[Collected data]

^^^^^^^^^^^^^^^^

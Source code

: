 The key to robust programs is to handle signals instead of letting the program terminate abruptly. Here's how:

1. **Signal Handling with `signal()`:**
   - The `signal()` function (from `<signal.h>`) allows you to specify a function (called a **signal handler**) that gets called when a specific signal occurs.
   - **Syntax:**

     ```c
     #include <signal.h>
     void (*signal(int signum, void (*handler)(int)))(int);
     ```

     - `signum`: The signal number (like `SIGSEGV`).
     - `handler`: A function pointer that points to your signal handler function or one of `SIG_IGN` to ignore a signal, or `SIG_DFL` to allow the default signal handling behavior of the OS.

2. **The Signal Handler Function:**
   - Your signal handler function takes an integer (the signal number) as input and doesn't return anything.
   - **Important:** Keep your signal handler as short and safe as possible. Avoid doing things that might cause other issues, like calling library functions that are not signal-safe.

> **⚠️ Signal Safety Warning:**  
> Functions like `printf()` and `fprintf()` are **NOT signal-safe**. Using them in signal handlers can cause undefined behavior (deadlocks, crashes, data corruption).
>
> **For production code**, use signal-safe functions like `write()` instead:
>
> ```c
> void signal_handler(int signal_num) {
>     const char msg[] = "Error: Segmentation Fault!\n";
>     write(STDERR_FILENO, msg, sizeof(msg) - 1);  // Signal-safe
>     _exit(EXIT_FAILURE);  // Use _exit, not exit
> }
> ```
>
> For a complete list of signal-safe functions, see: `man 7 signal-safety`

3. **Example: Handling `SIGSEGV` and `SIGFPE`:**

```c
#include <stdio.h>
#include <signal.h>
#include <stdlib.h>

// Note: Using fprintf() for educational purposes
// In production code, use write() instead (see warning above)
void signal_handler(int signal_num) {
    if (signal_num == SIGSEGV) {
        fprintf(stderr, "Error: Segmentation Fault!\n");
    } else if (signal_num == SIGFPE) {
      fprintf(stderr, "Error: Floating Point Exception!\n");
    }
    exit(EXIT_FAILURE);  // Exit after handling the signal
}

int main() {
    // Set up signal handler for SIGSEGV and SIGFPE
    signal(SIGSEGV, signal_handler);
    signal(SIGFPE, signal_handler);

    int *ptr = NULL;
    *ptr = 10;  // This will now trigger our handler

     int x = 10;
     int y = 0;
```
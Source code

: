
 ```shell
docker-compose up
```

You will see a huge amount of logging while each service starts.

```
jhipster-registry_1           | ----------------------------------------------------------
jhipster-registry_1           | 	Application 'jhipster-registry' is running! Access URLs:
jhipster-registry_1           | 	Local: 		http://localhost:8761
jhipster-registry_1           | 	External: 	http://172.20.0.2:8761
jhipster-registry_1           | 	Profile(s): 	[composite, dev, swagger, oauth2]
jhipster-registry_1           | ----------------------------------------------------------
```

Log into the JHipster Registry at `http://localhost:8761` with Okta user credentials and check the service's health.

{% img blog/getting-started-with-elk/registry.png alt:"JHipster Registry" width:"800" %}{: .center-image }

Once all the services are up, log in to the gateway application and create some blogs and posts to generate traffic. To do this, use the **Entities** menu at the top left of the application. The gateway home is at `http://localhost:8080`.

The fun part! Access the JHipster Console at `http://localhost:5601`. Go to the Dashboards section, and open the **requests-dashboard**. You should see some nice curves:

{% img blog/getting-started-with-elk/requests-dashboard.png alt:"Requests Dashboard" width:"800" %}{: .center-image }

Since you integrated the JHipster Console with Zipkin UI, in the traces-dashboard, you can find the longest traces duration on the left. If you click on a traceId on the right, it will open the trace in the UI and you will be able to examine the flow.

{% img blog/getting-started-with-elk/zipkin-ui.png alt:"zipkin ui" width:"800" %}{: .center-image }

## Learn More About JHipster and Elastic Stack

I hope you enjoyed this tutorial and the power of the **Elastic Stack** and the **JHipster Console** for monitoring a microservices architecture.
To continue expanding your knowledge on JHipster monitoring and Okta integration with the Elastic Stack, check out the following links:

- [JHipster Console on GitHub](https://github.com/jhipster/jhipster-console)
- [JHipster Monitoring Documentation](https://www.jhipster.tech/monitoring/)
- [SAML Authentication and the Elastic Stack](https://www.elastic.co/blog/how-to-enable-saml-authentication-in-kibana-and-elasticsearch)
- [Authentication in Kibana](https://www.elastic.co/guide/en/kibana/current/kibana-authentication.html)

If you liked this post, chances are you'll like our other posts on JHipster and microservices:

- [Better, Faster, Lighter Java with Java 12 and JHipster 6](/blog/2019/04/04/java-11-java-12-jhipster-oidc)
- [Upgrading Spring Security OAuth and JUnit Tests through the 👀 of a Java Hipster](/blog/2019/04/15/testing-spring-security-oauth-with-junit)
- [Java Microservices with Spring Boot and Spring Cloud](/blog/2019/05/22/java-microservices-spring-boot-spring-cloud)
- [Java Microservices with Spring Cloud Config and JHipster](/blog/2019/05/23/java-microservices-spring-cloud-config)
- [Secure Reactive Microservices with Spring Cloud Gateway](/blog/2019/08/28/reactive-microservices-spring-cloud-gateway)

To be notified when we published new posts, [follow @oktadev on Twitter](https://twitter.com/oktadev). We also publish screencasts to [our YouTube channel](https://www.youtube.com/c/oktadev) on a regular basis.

^^^^^^^^^^^^^^^^

Report how many lines of the preceding records include "left". Output the number only.

• **Answer to this task**:
2